At the conclusion of Days 2- 3, participants should be able to:
7. Perform a multi-system (physical and physiologic) evaluation of motor impairments.
8.Identify the variations of “normal” breathing patterns and discuss the efficiencies/inefficiencies for individual patient conditions.
9. Evaluate need for, and demonstrate, appropriate neuromotor retraining techniques for patients with ineffective breathing/postural control strategies (health or participation deficits).
10. Participate in a live patient demonstration (if a patient is available) and suggest possible evaluation and treatment ideas based on the course material.
11. Design a targeted airway clearance program using the principles of mobilization, expectoration and oral management.
12. Demonstrate airway clearance techniques, with a heavy emphasis on manual assistive cough techniques, and apply an airway clearance algorithm to specific patients.
13. Identify thoracic cage/spine restrictions as they pertain to breathing mechanics and postural control (a very brief introduction musculoskeletal issues).
14. Evaluate need for, and demonstrate, neuromotor retraining techniques to improve breath support for voicing.
15. Suggest means for incorporating the course material into therapy activities in your clinical setting immediately
Nechama Karman received her MSPT from Columbia University in 1994, her Advanced MS in orthopedic PT from Touro College in 1998, and she has completed all coursework toward a PhD in Health Sciences at Seton Hall University. She has held academic appointments at Hunter College and NYIT. Nechama is chief clinical educator at Mobility Research, providing pediatric and adult trainings, introductory and advanced seminars, webinars, and clinical support for LiteGait in the USA and internationally. She is a primary instructor in LiteGait’s “train the trainer” program. She treats patients with complex neurological conditions and/or complex pelvic conditions.
Nechama had served as a teaching assistant for each of Mary Massery’s courses for over a decade before starting a 2-year faculty apprenticeship in 2014. She became Mary’s first certified faculty member in June of 2016! One of Nechama’s proudest “Mary Massery” moments occurred when she treated a man suffering from prostatectomy-related incontinence using Mary’s approach. She taught him to transfer without incontinence for the first time in 9 months - all in under 15 minutes! She is passionate about helping other therapists learn these important concepts.
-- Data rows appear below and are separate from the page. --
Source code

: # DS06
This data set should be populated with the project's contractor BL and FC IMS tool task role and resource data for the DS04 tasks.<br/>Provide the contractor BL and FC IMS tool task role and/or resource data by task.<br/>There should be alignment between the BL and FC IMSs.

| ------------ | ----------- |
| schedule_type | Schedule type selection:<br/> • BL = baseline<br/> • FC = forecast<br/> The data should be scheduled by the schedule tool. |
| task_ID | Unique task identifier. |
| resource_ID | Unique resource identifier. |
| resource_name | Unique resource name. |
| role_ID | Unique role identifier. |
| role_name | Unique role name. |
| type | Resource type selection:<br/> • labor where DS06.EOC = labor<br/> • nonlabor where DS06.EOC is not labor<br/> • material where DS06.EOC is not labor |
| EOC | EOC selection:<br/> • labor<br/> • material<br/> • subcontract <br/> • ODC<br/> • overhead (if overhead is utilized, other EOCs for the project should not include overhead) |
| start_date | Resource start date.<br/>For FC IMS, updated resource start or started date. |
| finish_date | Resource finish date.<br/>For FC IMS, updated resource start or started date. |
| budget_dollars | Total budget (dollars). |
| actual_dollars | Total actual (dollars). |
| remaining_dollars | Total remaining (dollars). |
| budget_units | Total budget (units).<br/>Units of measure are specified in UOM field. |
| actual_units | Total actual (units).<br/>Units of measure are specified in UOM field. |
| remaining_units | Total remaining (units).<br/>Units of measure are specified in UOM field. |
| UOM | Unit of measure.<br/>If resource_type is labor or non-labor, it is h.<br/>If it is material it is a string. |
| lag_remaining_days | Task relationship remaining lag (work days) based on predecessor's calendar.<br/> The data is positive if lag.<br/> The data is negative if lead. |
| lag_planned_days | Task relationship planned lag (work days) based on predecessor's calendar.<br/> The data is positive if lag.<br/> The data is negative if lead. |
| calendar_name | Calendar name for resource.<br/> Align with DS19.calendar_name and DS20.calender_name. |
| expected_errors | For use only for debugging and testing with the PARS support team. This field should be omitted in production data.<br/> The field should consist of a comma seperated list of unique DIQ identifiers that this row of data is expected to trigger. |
Nechama works closely with Mary Massery at Massery PT
"I loved this course! Nechama is passionate and knowledgeable. The experience she shared is so valuable. Great examples to help remember context! I will definitely recommend to friends and colleagues." -PT
"Nechama is very knowledgeable and easy to listen to. Great info on anatomy and physiology in relation to postural control. Definitely new outlook on things! The course booklet is very thorough. References are amazing! Slides and case study photos extremely helpful." -PT
Horizon High School
71-77 Okner Parkway
Livingston, NJ 07039
This course meets the criteria for 20.5 contact hours.
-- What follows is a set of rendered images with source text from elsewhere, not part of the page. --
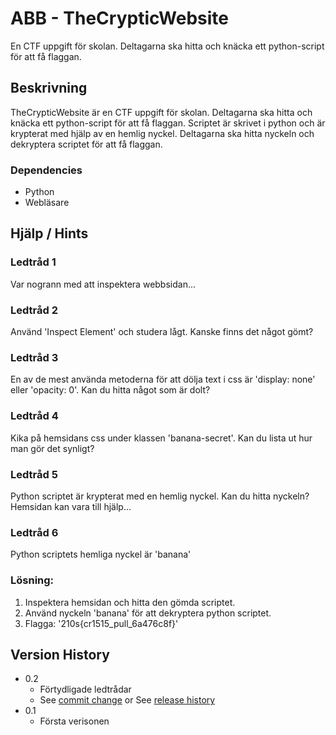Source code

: # ABB - TheCrypticWebsite

En CTF uppgift för skolan. Deltagarna ska hitta och knäcka ett python-script för att få flaggan.

## Beskrivning

TheCrypticWebsite är en CTF uppgift för skolan. Deltagarna ska hitta och knäcka ett python-script för att få flaggan. Scriptet är skrivet i python och är krypterat med hjälp av en hemlig nyckel. Deltagarna ska hitta nyckeln och dekryptera scriptet för att få flaggan.

### Dependencies

- Python
- Webläsare

## Hjälp / Hints

### Ledtråd 1

Var nogrann med att inspektera webbsidan...

### Ledtråd 2

Använd 'Inspect Element' och studera lågt. Kanske finns det något gömt?

### Ledtråd 3

En av de mest använda metoderna för att dölja text i css är 'display: none' eller 'opacity: 0'. Kan du hitta något som är dolt?

### Ledtråd 4

Kika på hemsidans css under klassen 'banana-secret'. Kan du lista ut hur man gör det synligt?

### Ledtråd 5

Python scriptet är krypterat med en hemlig nyckel. Kan du hitta nyckeln? Hemsidan kan vara till hjälp...

### Ledtråd 6

Python scriptets hemliga nyckel är 'banana'

### Lösning:

1. Inspektera hemsidan och hitta den gömda scriptet.
2. Använd nyckeln 'banana' för att dekryptera python scriptet.
3. Flagga: '210s{cr1515_pull_6a476c8f}'

## Version History

- 0.2
  - Förtydligade ledtrådar
  - See [commit change]() or See [release history]()
- 0.1
  - Första verisonen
Approved provider of continuing education by the American Occupational Therapy Association #3043, for 20.5 contact hours - Intermediate Level Occupational Therapy Process: assessment, intervention. The assignment of AOTA CEUs does not imply endorsement of specific course content, products or clinical procedures by AOTA
NBCOT professional development provider- 20.5 PDUs
This course is offered for up to 2.05 ASHA CEUs for (Intermediate level, Professional area).